### What the task asks
State the number of lines in the records that contain "formatters", with no other words.

--------------------------------

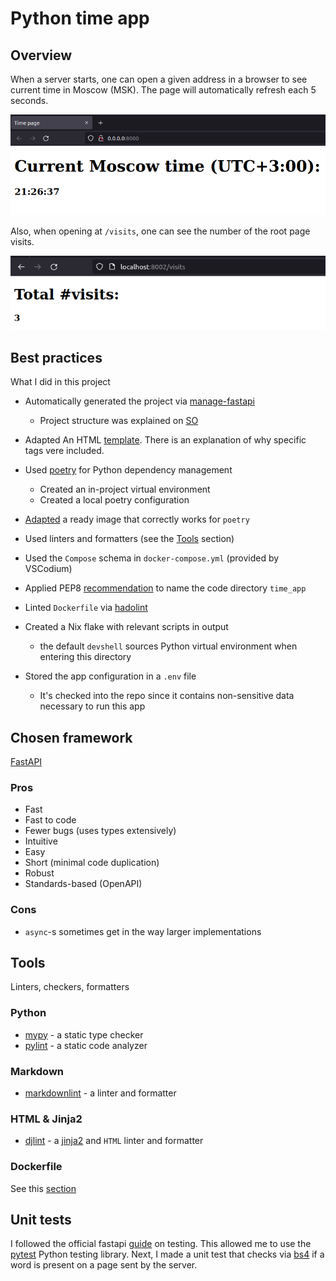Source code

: # Python time app

## Overview

When a server starts, one can open a given address in a browser to see current time in Moscow (MSK). The page will automatically refresh each 5 seconds.

![demo](README/demo.png)

Also, when opening at `/visits`, one can see the number of the root page visits.

![img](README/visits.png)

## Best practices

What I did in this project

- Automatically generated the project via [manage-fastapi](https://github.com/ycd/manage-fastapi)
  - Project structure was explained on [SO](https://stackoverflow.com/a/64987404)

- Adapted An HTML [template](https://www.freecodecamp.org/news/html-starter-template-a-basic-html5-boilerplate-for-index-html/). There is an explanation of why specific tags vere included.

- Used [poetry](https://python-poetry.org/) for Python dependency management
  - Created an in-project virtual environment
  - Created a local poetry configuration

- [Adapted](https://github.com/svx/poetry-fastapi-docker) a ready image that correctly works for `poetry`

- Used linters and formatters (see the [Tools](./PYTHON.md#tools) section)

- Used the `Compose` schema in `docker-compose.yml` (provided by VSCodium)

- Applied PEP8 [recommendation](https://peps.python.org/pep-0008/#package-and-module-names) to name the code directory `time_app`

- Linted `Dockerfile` via [hadolint](https://github.com/hadolint/hadolint)

- Created a Nix flake with relevant scripts in output
  - the default `devshell` sources Python virtual environment when entering this directory

- Stored the app configuration in a `.env` file
  - It's checked into the repo since it contains non-sensitive data necessary to run this app

## Chosen framework

[FastAPI](https://fastapi.tiangolo.com/)

### Pros

- Fast
- Fast to code
- Fewer bugs (uses types extensively)
- Intuitive
- Easy
- Short (minimal code duplication)
- Robust
- Standards-based (OpenAPI)

### Cons

- `async`-s sometimes get in the way
 larger implementations

## Tools

Linters, checkers, formatters

### Python

- [mypy](https://github.com/python/mypy) - a static type checker
- [pylint](https://github.com/PyCQA/pylint) - a static code analyzer

### Markdown

- [markdownlint](https://github.com/DavidAnson/markdownlint) - a linter and formatter

### HTML & Jinja2

- [djlint](https://www.djlint.com/) - a [jinja2](https://jinja.palletsprojects.com/en/3.1.x/templates/) and `HTML` linter and formatter

### Dockerfile

See this [section](../README.md#docker)

## Unit tests

I followed the official fastapi [guide](https://fastapi.tiangolo.com/tutorial/testing/) on testing. This allowed me to use the [pytest](https://docs.pytest.org/en/7.1.x/) Python testing library. Next, I made a unit test that checks via [bs4](https://pypi.org/project/beautifulsoup4/) if a word is present on a page sent by the server.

--------------------------------

### Answer area
2